Resepsiyonist-san’ın sözlerini duyduktan sonra kendime geldim.
(Oh, evet, şu anda hâlâ loncanın içerisindeyim. Ne kadar süredir dalgın olduğumu merak ediyorum.)
”Tamam, üzgünüm. Yanlış bir şey yok, evet. Statülerimi biraz kontrol ettim.” (Wazu)

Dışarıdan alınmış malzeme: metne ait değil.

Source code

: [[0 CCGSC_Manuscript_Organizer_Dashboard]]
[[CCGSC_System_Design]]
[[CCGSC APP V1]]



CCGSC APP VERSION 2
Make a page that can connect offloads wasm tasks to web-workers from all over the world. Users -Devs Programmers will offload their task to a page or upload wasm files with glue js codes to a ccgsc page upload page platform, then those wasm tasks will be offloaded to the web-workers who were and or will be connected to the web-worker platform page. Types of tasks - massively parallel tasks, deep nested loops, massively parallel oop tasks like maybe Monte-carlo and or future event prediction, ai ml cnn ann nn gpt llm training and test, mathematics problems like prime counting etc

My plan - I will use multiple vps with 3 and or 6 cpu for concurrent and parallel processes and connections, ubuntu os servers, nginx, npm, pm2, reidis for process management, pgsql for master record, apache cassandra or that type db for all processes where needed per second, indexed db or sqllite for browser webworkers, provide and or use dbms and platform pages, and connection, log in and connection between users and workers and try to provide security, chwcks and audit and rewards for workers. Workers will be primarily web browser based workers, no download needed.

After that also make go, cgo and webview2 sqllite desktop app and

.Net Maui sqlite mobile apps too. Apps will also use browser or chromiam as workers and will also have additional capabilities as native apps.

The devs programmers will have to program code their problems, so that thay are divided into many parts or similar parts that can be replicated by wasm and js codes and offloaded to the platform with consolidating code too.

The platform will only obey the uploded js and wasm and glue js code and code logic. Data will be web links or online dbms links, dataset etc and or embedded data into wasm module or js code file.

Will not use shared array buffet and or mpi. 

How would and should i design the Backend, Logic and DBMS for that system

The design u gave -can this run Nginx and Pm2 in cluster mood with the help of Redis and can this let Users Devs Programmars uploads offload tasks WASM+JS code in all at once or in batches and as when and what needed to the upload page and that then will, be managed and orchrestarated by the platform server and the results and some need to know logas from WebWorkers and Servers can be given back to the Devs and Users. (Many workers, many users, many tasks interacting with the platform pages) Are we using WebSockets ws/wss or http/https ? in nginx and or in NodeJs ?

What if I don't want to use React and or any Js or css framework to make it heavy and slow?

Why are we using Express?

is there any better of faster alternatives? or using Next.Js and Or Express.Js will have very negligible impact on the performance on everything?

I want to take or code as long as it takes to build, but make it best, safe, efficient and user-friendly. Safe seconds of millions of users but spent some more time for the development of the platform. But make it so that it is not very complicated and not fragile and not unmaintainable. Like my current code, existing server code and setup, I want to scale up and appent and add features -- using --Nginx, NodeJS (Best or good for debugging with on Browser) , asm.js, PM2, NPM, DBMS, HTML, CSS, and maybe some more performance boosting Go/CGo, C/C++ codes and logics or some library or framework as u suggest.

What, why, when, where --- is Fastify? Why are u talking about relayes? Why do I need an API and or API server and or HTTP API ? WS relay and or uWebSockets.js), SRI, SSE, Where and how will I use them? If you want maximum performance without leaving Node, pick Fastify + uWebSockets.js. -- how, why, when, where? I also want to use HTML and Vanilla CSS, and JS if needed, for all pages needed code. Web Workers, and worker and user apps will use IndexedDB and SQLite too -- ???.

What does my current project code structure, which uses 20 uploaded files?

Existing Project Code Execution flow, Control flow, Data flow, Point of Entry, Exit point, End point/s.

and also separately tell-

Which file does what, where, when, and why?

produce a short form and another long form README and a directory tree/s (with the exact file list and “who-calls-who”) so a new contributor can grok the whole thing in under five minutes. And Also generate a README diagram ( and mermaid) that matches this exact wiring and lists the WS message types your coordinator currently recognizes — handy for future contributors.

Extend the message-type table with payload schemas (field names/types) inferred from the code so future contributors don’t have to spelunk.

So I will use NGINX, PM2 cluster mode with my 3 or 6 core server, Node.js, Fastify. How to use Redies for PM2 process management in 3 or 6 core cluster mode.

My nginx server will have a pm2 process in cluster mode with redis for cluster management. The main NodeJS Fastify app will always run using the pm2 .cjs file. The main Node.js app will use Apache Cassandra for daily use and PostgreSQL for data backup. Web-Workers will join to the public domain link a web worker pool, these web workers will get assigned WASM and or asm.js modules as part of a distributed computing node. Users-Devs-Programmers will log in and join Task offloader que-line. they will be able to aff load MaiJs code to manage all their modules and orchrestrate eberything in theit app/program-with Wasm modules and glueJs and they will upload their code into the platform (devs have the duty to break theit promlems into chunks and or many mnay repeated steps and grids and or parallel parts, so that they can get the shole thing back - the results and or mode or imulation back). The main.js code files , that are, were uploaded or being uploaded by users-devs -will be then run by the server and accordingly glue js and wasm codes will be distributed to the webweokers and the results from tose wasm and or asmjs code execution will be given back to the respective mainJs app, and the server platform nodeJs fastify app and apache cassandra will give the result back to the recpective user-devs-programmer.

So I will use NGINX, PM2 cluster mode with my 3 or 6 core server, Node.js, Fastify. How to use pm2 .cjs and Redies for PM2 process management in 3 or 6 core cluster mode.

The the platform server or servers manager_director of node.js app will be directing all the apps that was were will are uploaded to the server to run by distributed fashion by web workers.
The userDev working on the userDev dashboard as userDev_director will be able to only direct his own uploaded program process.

”Anladım. Kesinlikle, bu gerçekten önemli. Wazu-san yeni bir maceracı oldu bu yüzden muhtemelen statülerini kontrol edip anlaması gerekiyor. Lütfen sadece yetenekleriniz dahilinde olan istekleri kabul edin. Eğer gücünüzü abartırsanız bu genellikle ölüme yol açacaktır.”
”Evet… Dikkatli olacağım.” (Wazu)
Neye dikkat etmem gerektiğini bilmeme rağmen…
O dağda yaşadıktan sonra aniden süper güçlü bir hale geldim. Bu doğru, bu şehir o dağdan çok uzakta değil, bunun hakkında bir iki şey biliyor olmalılar.
”Pardon, sormak istediğim bir şey var…” (Wazu)
”Evet, nedir?”
”Dışarıdan gözükebilen büyük dağ, ne tarz bir dağ?”(Wazu)
Recepsiyonist-san benim sorumu duyduktan sonra yüzünde karışık bir ifade oluştu.
”Umm… Sen gerçekten o dağ hakkında hiçbir şey bilmiyor musun?”
”Evet, yani lütfen bana söyleyin”(Wazu)
”Anlıyorum. Bu bilgi yaşamak için kesinlikle gerekli, bu yüzden dikkatlice dinle!”
Bu dağ hakkındaki bilgileri dinledim ve bu benim için büyük bir şok oldu.
Bu dağ insanların yaşaması için imkansız olan S-derece canavarlar ve üzeri ile dolu anormal bir havaya sahip bir bölge.
O yerde nasıl hayatta kaldım? Hala kendime inanamıyorum… Ama belki de, bu Tanrıça’nın Sempatisi yeteneğinin bir etkisidir. Tüm bu zaman boyunca bu yetenek tarafından korunup korunmadığımı merak ediyorum.
Anormal durumlar neredeyse geçersiz yeteneğine sahibim çünkü kendimi oradaki çevreye adapte ettim. Aşırı yamyamlık yeteneğine sahibim çünkü hayatta kalmak için oradaki her şeyi yedim.
Anormal statülere sahip olmamım oradaki S-derece canavarları yememden dolayı olup olmadığını merak ediyorum… Bu şekilde mi çok güçlü oldum… Şu anda yaşayabilmem Tanrıça-sama sayesinde…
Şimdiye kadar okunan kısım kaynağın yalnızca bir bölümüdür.